8- Os recorrentes não se encontravam impedidos de invocar esses institutos junto do Tribunal, entidade última para apreciação da matéria em causa.
9- Entendem os recorrentes que se verificara a caducidade da liquidação, assim como a prescrição da dívida exequenda, uma vez que aqueles institutos se apresentam de forçosa verificação atento o decurso temporal, isso mesmo foi alegado.
10- O art. 48.° da L.G.T. não se aplica às contribuições para a segurança social, remetendo-se então para o art. 63.°, n.º 2 da Lei n.º 17/2000, de 08/08, que entrou em vigor a 04/02/2001 (estabelecendo um prazo prescricional de cinco anos).
11- As obrigações encontram-se prescritas, resultando que o ato constitutivo da hipoteca legal, é ato inválido, ferido de nulidade, quando antes se não julgue, mesmo, inexistente.
12- Estando inquinados os processos executivos, sem base de sustentação atenta a caducidade e a prescrição invocadas, também o ato constitutivo da hipoteca legal se apresenta inválido.
13- As obrigações tributárias invocadas já não existem, prescreveram (e caducou o direito à liquidação), pelo que o ato de constituição da hipoteca legal é nulo, quando antes se não considere inválido.
Termos em que, deve o presente recurso ser recebido e julgado procedente, declarando nula a sentença recorrida por omissão de pronúncia ou, assim se não entendendo, revogando-se a sentença recorrida e determinando-se o prosseguimento dos autos nos seus devidos termos, com as forçosas consequências legais, só assim se fazendo JUSTIÇA.
Não foram produzidas contra-alegações.
O Ministério Público junto deste Tribunal emitiu o seguinte parecer:
1. O presente recurso vem interposto da sentença de fls. 34 e seguintes, que absolveu a Fazenda Pública da instância, por inidoneidade do meio processual.
Invoca o Recorrente a nulidade da sentença, por omissão de pronúncia, alegando para o efeito que se verifica a caducidade da liquidação e a prescrição da dívida exequenda, donde resulta que o acto constitutivo da hipoteca legal é acto inválido, ferido de nulidade ou mesmo inexistente, motivo pelo qual deve a sentença recorrida ser revogada e determinar-se o prosseguimento dos autos.
2. Conforme se alcança da sentença recorrida, o Mmo. Juiz "a quo" decidiu rejeitar liminarmente a impugnação e absolver a Fazenda Pública da instância, com o fundamento na verificação de erro na forma de processo e na impossibilidade da sua convolação para a forma adequada, que no seu entender seria a reclamação de acto do órgão de execução fiscal prevista no artigo 276º do CPPT.

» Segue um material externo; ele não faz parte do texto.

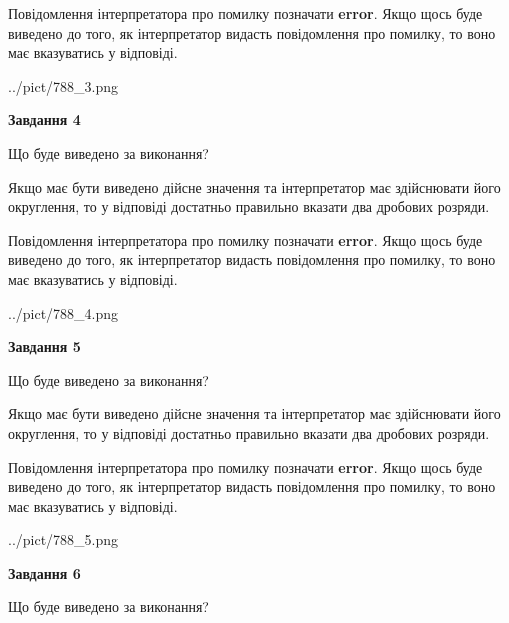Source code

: \documentclass[12pt, ukrainian]{article}
\begin{document}
{\begin {Large}
Повідомлення інтерпретатора про помилку позначати \textbf{error}.
Якщо щось буде виведено до того, як інтерпретатор видасть повідомлення про помилку, 
то воно має вказуватись у відповіді. \par

\begin{center}
	{../pict/788_3.png}
\end{center}
\newpage

{\begin {center}\textbf{Завдання 4}\end {center}}\par
Що буде виведено за виконання? \par

Якщо має бути виведено дійсне значення та інтерпретатор має здійснювати його округлення, 
то у відповіді достатньо правильно вказати два дробових розряди.

Повідомлення інтерпретатора про помилку позначати \textbf{error}.
Якщо щось буде виведено до того, як інтерпретатор видасть повідомлення про помилку, 
то воно має вказуватись у відповіді. \par

\begin{center}
	{../pict/788_4.png}
\end{center}
\newpage

{\begin {center}\textbf{Завдання 5}\end {center}}\par
Що буде виведено за виконання? \par

Якщо має бути виведено дійсне значення та інтерпретатор має здійснювати його округлення, 
то у відповіді достатньо правильно вказати два дробових розряди.

Повідомлення інтерпретатора про помилку позначати \textbf{error}.
Якщо щось буде виведено до того, як інтерпретатор видасть повідомлення про помилку, 
то воно має вказуватись у відповіді. \par

\begin{center}
	{../pict/788_5.png}
\end{center}
\newpage

{\begin {center}\textbf{Завдання 6}\end {center}}\par
Що буде виведено за виконання? \par


\end{Large}}
\end{document}
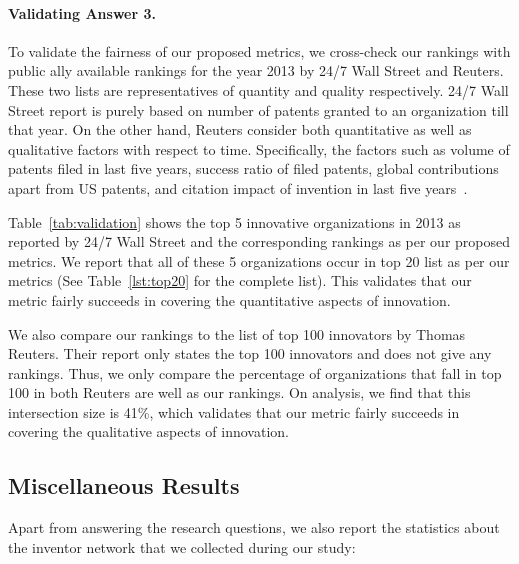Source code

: \paragraph{Validating Answer 3.}
To validate the fairness of our proposed metrics, we cross-check our rankings
with public ally available rankings for the year 2013 by 24/7 Wall Street and
Reuters. These two lists are representatives of quantity and quality
respectively.  24/7 Wall Street report is purely based on number of patents
granted to an organization till that year.  On the other hand, Reuters
consider both quantitative as well as qualitative factors with respect to
time. Specifically, the factors such as volume of patents filed in last five
years, success ratio of filed patents, global contributions apart from US
patents, and citation impact of invention in last five years~\cite{reuters-method}.

Table~\ref{tab:validation} shows the top 5 innovative organizations in 2013 as
reported by 24/7 Wall Street and the corresponding rankings as per our
proposed metrics. We report that all of these 5 organizations occur in top 20
list as per our metrics (See Table~\ref{lst:top20} for the complete list).
This validates that our metric fairly succeeds in covering the quantitative
aspects of innovation.

We also compare our rankings to the list of top 100 innovators by Thomas
Reuters. Their report only states the top 100 innovators and does not give any
rankings. Thus, we only compare the percentage of organizations that fall in
top 100 in both Reuters are well as our rankings. On analysis, we find that
this intersection size is 41\%, which validates that our metric fairly
succeeds in covering the qualitative aspects of innovation.


\subsection{Miscellaneous Results}

Apart from answering the research questions, we also report the statistics about the inventor network that we collected during our study:

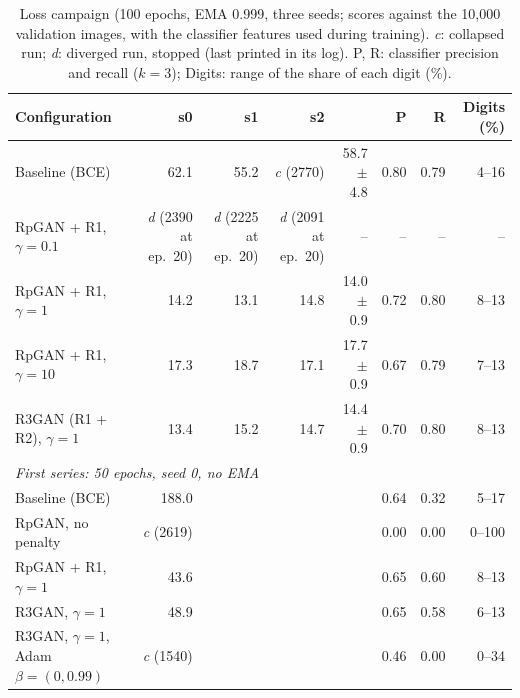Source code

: \begin{table}[H]
\centering
\footnotesize
\setlength{\tabcolsep}{4pt}
\begin{tabular}{lrrrrrrr}
\toprule
Configuration & s0 & s1 & s2 & \fcnn{} & P & R & Digits (\%) \\
\midrule
Baseline (BCE) & 62.1 & 55.2 & \textit{c} (2770) & 58.7 $\pm$ 4.8 & 0.80 & 0.79 & 4--16 \\
RpGAN + R1, $\gamma=0.1$ & \textit{d} (2390 at ep.\ 20) & \textit{d} (2225 at ep.\ 20) & \textit{d} (2091 at ep.\ 20) & -- & -- & -- & -- \\
RpGAN + R1, $\gamma=1$ & 14.2 & 13.1 & 14.8 & 14.0 $\pm$ 0.9 & 0.72 & 0.80 & 8--13 \\
RpGAN + R1, $\gamma=10$ & 17.3 & 18.7 & 17.1 & 17.7 $\pm$ 0.9 & 0.67 & 0.79 & 7--13 \\
R3GAN (R1 + R2), $\gamma=1$ & 13.4 & 15.2 & 14.7 & 14.4 $\pm$ 0.9 & 0.70 & 0.80 & 8--13 \\
\midrule
\multicolumn{8}{l}{\textit{First series: 50 epochs, seed 0, no EMA}} \\
Baseline (BCE) & 188.0 &  &  &  & 0.64 & 0.32 & 5--17 \\
RpGAN, no penalty & \textit{c} (2619) &  &  &  & 0.00 & 0.00 & 0--100 \\
RpGAN + R1, $\gamma=1$ & 43.6 &  &  &  & 0.65 & 0.60 & 8--13 \\
R3GAN, $\gamma=1$ & 48.9 &  &  &  & 0.65 & 0.58 & 6--13 \\
R3GAN, $\gamma=1$, Adam $\beta=(0, 0.99)$ & \textit{c} (1540) &  &  &  & 0.46 & 0.00 & 0--34 \\
\bottomrule
\end{tabular}
\caption{Loss campaign (100 epochs, EMA 0.999, three seeds; scores against the 10,000 validation images, with the classifier features used during training). \textit{c}: collapsed run; \textit{d}: diverged run, stopped (last \fcnn{} printed in its log). P, R: classifier precision and recall ($k=3$); Digits: range of the share of each digit (\%).}
\label{tab:supp-campaign}
\end{table}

O Recorrente assaca à sentença recorrida o vício de nulidade por omissão de pronúncia, subentendendo-se, já que não o diz expressamente, que tal vício decorre do facto de o tribunal não ter conhecido das questões da caducidade e prescrição que suscita neste recurso.
Dispunha a alínea d) do nº 1 do artigo 668º do Código de Processo Civil (que corresponde ao actual artigo 615º) que é nula a sentença quando o juiz deixe de pronunciar-se sobre questões que devesse apreciar ou conheça de questões de que não podia tomar conhecimento.
Ora estamos perante uma decisão recorrida de indeferimento liminar de uma acção em que pela sua natureza não há lugar ao conhecimento do pedido, razão pela qual o tribunal não chega a pronunciar-se sobre qualquer das questões suscitadas pela parte (autora). Carece, assim, de fundamento legal a invocada nulidade, porque nestes casos não se verifica a omissão a que a lei assaca essa invalidade.
Por outro lado o Recorrente não questiona o fundamento invocado pelo Mmo. Juiz "a quo" para se decidir pelo indeferimento liminar, o que desde logo conduz ao insucesso do recurso. Na verdade, o Recorrente insiste em que se conheça das questões por si suscitadas no tribunal "a quo", ou seja, a invalidade do acto constitutivo da penhora, decorrente da caducidade do direito de liquidação e da prescrição da quantia exequenda. Todavia não fundamenta nem aduz qualquer elemento com base no qual tal questão deva ser conhecida em sede de impugnação judicial e que ponha em causa o decidido em 1 ª instância. E se é certo que o artigo 99º do CPPT prevê que constitui fundamento da impugnação judicial qualquer ilegalidade, esta previsão não tem a abrangência que o Recorrente lhe empresta, já que em regra, como refere Jorge Lopes de Sousa em anotação ao referido preceito legal (in CPPT Anotado), «o processo de impugnação será de utilizar quando o acto a impugnar é um acto de liquidação ou um acto administrativo que comporta a apreciação de um acto desse tipo e, relativamente a actos de outro tipo, quando a lei utilizar o termo "impugnação" para referenciar o meio processual a utilizar».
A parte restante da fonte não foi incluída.